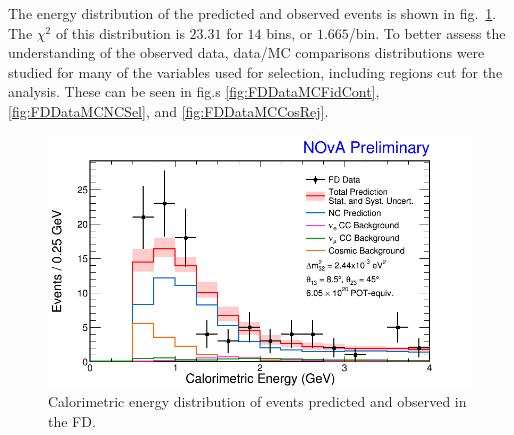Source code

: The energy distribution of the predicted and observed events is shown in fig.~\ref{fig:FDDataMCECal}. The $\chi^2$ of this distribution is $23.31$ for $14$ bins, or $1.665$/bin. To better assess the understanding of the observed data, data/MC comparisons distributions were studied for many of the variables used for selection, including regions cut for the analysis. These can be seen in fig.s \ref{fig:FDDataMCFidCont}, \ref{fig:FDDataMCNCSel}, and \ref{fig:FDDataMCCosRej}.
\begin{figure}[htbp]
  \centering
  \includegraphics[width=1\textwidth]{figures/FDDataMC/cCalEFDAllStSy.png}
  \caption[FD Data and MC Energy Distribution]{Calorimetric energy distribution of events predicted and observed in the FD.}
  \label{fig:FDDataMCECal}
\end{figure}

● ● ● ●

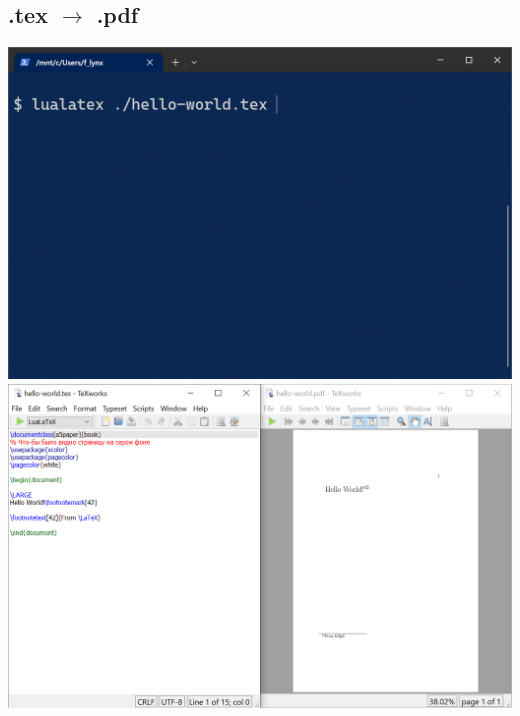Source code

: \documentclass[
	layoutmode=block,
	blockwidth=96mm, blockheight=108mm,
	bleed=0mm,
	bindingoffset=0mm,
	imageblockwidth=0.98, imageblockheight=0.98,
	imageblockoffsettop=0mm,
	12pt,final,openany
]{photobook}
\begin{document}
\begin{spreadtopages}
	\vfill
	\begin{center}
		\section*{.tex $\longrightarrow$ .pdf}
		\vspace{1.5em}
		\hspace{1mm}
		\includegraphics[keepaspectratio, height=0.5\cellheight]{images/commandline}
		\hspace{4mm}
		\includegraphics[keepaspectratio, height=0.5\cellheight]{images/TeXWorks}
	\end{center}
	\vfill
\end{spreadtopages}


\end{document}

● ● ● ●

Your answer should be each line from the entries that includes the string "spreadtopages".

_Problem solution_
\begin{spreadtopages}
\end{spreadtopages}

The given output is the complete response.